■ **Task goal**
Output the entries below word for word, stopping once the line containing "is configured. |" is done, and omit each picture.

■ **Data in this exercise**
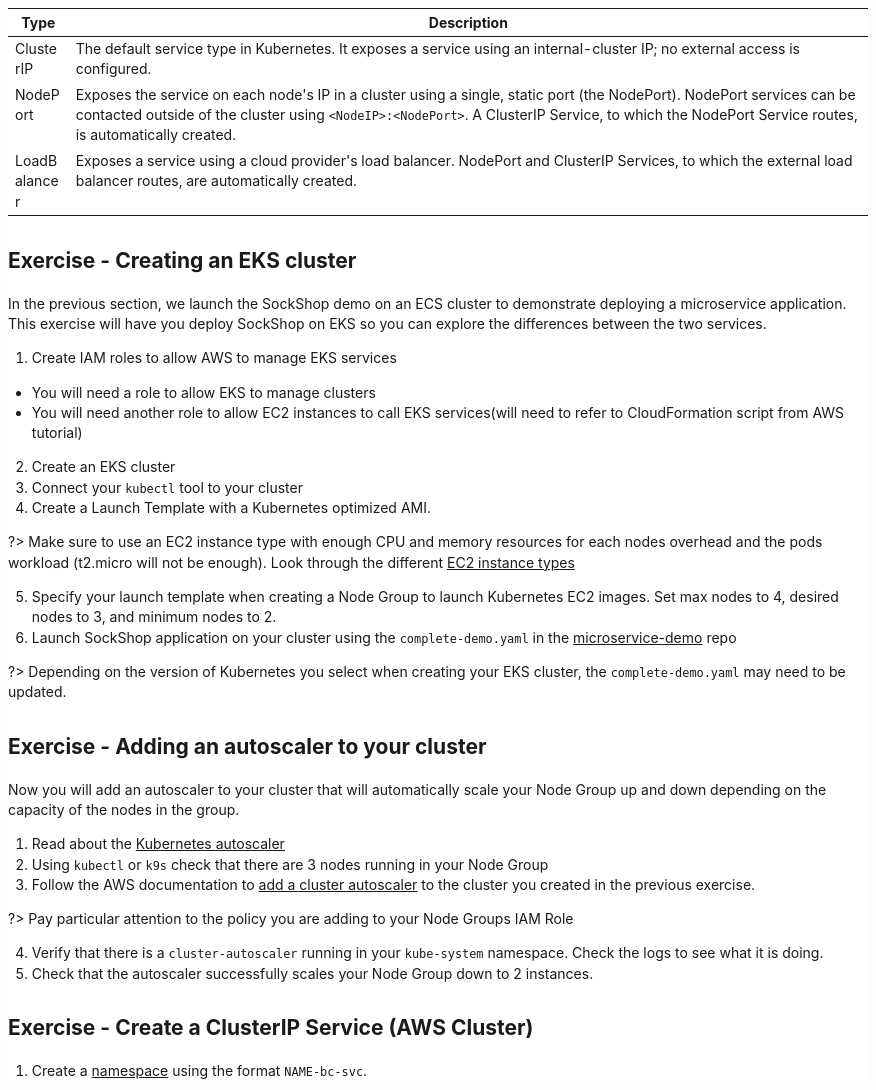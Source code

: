 | Type | Description |
|----------|--------------------------------------------------------------------------------------------------------------------------------------------------------------------------------------------------------------------------------------------------------------------------------------------------------------------------------------------------------------------------------------------------------------------------------------------------------------------------------------------------------|
| ClusterIP | The default service type in Kubernetes. It exposes a service using an internal-cluster IP; no external access is configured. |
| NodePort | Exposes the service on each node's IP in a cluster using a single, static port (the NodePort). NodePort services can be contacted outside of the cluster using `<NodeIP>:<NodePort>`. A ClusterIP Service, to which the NodePort Service routes, is automatically created. |
| LoadBalancer | Exposes a service using a cloud provider's load balancer. NodePort and ClusterIP Services, to which the external load balancer routes, are automatically created. |

## Exercise - Creating an EKS cluster

In the previous section, we launch the SockShop demo on an ECS cluster to demonstrate deploying a microservice application. This exercise will have you deploy SockShop on EKS so you can explore the differences between the two services.

1. Create IAM roles to allow AWS to manage EKS services
  - You will need a role to allow EKS to manage clusters
  - You will need another role to allow EC2 instances to call EKS services(will need to refer to CloudFormation script from AWS tutorial)
2. Create an EKS cluster
3. Connect your `kubectl` tool to your cluster
4. Create a Launch Template with a Kubernetes optimized AMI. 

?> Make sure to use an EC2 instance type with enough CPU and memory resources for each nodes overhead and the pods workload (t2.micro will not be enough). Look through the different [EC2 instance types](https://aws.amazon.com/ec2/instance-types/)
 
5. Specify your launch template when creating a Node Group to launch Kubernetes EC2 images. Set max nodes to 4, desired nodes to 3, and minimum nodes to 2.
6. Launch SockShop application on your cluster using the `complete-demo.yaml` in the [microservice-demo](https://github.com/liatrio/microservices-demo) repo

?> Depending on the version of Kubernetes you select when creating your EKS cluster, the `complete-demo.yaml` may need to be updated.

## Exercise - Adding an autoscaler to your cluster

Now you will add an autoscaler to your cluster that will automatically scale your Node Group up and down depending on the capacity of the nodes in the group.

1. Read about the [Kubernetes autoscaler](https://docs.aws.amazon.com/eks/latest/userguide/cluster-autoscaler.html)
2. Using `kubectl` or `k9s` check that there are 3 nodes running in your Node Group
3. Follow the AWS documentation to [add a cluster autoscaler](https://docs.aws.amazon.com/eks/latest/userguide/cluster-autoscaler.html) to the cluster you created in the previous exercise.
  
  ?> Pay particular attention to the policy you are adding to your Node Groups IAM Role

4. Verify that there is a `cluster-autoscaler` running in your `kube-system` namespace. Check the logs to see what it is doing.
5. Check that the autoscaler successfully scales your Node Group down to 2 instances.

## Exercise - Create a ClusterIP Service (AWS Cluster)

1. Create a [namespace](https://kubernetes.io/docs/tasks/administer-cluster/namespaces/#creating-a-new-namespace) using the format `NAME-bc-svc`.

■ **Your response**
Source code

: | Type | Description |
|----------|--------------------------------------------------------------------------------------------------------------------------------------------------------------------------------------------------------------------------------------------------------------------------------------------------------------------------------------------------------------------------------------------------------------------------------------------------------------------------------------------------------|
| ClusterIP | The default service type in Kubernetes. It exposes a service using an internal-cluster IP; no external access is configured. |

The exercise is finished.